Who Was Dracula?

While I've been immersing myself in all things Dracula this fall, I thought I'd take a look at a historical account, and picked out Who Was Dracula? by Jim Steinmeyer. It's a good subject--who were the real influences behind Bram Stoker's fictional character--but unfortunately this book is poorly written, unfocused, and not very well argued.

I thought the book would give me a lot of information about Vlad Tepes, the Impaler, who gave Stoker the name Dracula. But there is not that much about him. Instead it is sort of a biography of Stoker and some fairly fanciful notions of other inspirations for the character, including, of all people, Walt Whitman and Oscar Wilde.

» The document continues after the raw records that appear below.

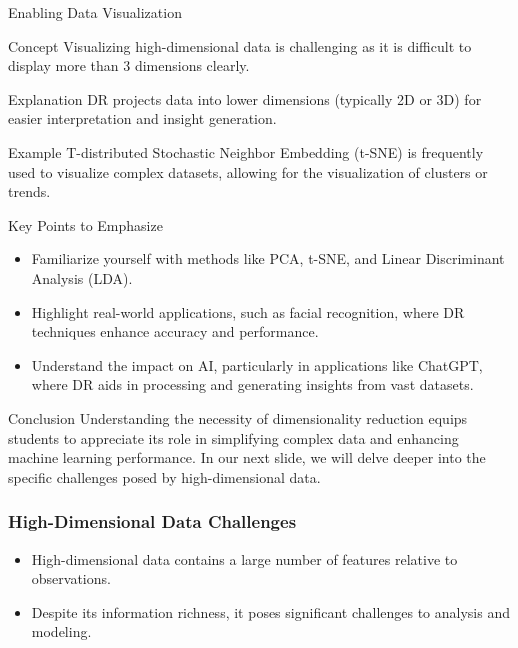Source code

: \documentclass[aspectratio=169]{beamer}
\begin{document}
\begin{frame}[fragile]{Enabling Data Visualization}
    \begin{block}{Concept}
        Visualizing high-dimensional data is challenging as it is difficult to display more than 3 dimensions clearly.
    \end{block}
    \begin{block}{Explanation}
        DR projects data into lower dimensions (typically 2D or 3D) for easier interpretation and insight generation.
    \end{block}
    \begin{block}{Example}
        T-distributed Stochastic Neighbor Embedding (t-SNE) is frequently used to visualize complex datasets, allowing for the visualization of clusters or trends.
    \end{block}
\end{frame}

\begin{frame}[fragile]{Key Points to Emphasize}
    \begin{itemize}
        \item Familiarize yourself with methods like PCA, t-SNE, and Linear Discriminant Analysis (LDA).
        \item Highlight real-world applications, such as facial recognition, where DR techniques enhance accuracy and performance.
        \item Understand the impact on AI, particularly in applications like ChatGPT, where DR aids in processing and generating insights from vast datasets.
    \end{itemize}
\end{frame}

\begin{frame}[fragile]{Conclusion}
    Understanding the necessity of dimensionality reduction equips students to appreciate its role in simplifying complex data and enhancing machine learning performance. 
    In our next slide, we will delve deeper into the specific challenges posed by high-dimensional data.
\end{frame}

\begin{frame}[fragile]
    \frametitle{High-Dimensional Data Challenges}
    \begin{itemize}
        \item High-dimensional data contains a large number of features relative to observations.
        \item Despite its information richness, it poses significant challenges to analysis and modeling.
    \end{itemize}
\end{frame}
\end{document}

The last thing I expected in reading this book was to get an abbreviated biography of Wilde and his imprisonment for indecent behavior.

The core of the book is Stoker and his relationship with the actor Henry Irving. Stoker, for almost thirty years, was Stoker's right hand man and manager of the Lyceum Theater. Stoker was a critic in Dublin and sought out Irving's friendship. Many believe that Irving was a basis for Dracula, but after reading Steinmeyer's book I get the sense that Stoker may have created Dracula as a possible character for Irving to play (though Irving hated it). Irving was not a nice man, and treated some people horribly, but there's nothing her to indicate that he was a bad boss for Stoker.

The chapters on Whitman and Wilde are less convincing, and I don't know if Steinmeyer really believes it, though he does write: "I believe that the most important elements of Dracula were inspired by four people: poet Walt Whitman's bold carnality; author Oscar Wilde's corrupting immorality; actor Henry Irving's haunted characterse, and murderer Jack the Ripper's mysterious horrors." I'll buy the Ripper's influence, has Stoker began work on Dracula two years after those Whitechapel horrors, but I'm less convinced about the rest.

Despite the dubious arguments, there are some interesting nuggets here regarding the writing, especially concerning the connections to Vlad the Impaler. "Researchers have speculated that Stoker's knowledge of Transylvania came from Arminius Vambery, a Jewish-born adventurer from Hungary...Vambery would have been familiar with the traditions, languages, and landscape of Transylvania." We are also told "Stoker was never aware of more than the name and several historical facts. He had not read of the voivode's career or his reputation." Note though this is all second-hand information.

I don't think there's anything here that can't be found in other books, and that there's no original research here. Furthermore, the writing is often clunky. Consider this sentence: "His namesake, Abraham Senior, was twenty years older than his wife, a civil servant who worked a monotonous job in the parliamentary section of Dublin Castle." This makes it sound like the wife is the civil servant. We get her name in the next sentence, which makes the whole passage scream for an editor, as does the whole book, which is aimless and highly speculative.

I'm sure Dracula fans can find many better books about Stoker, Vlad, and the whole shebang.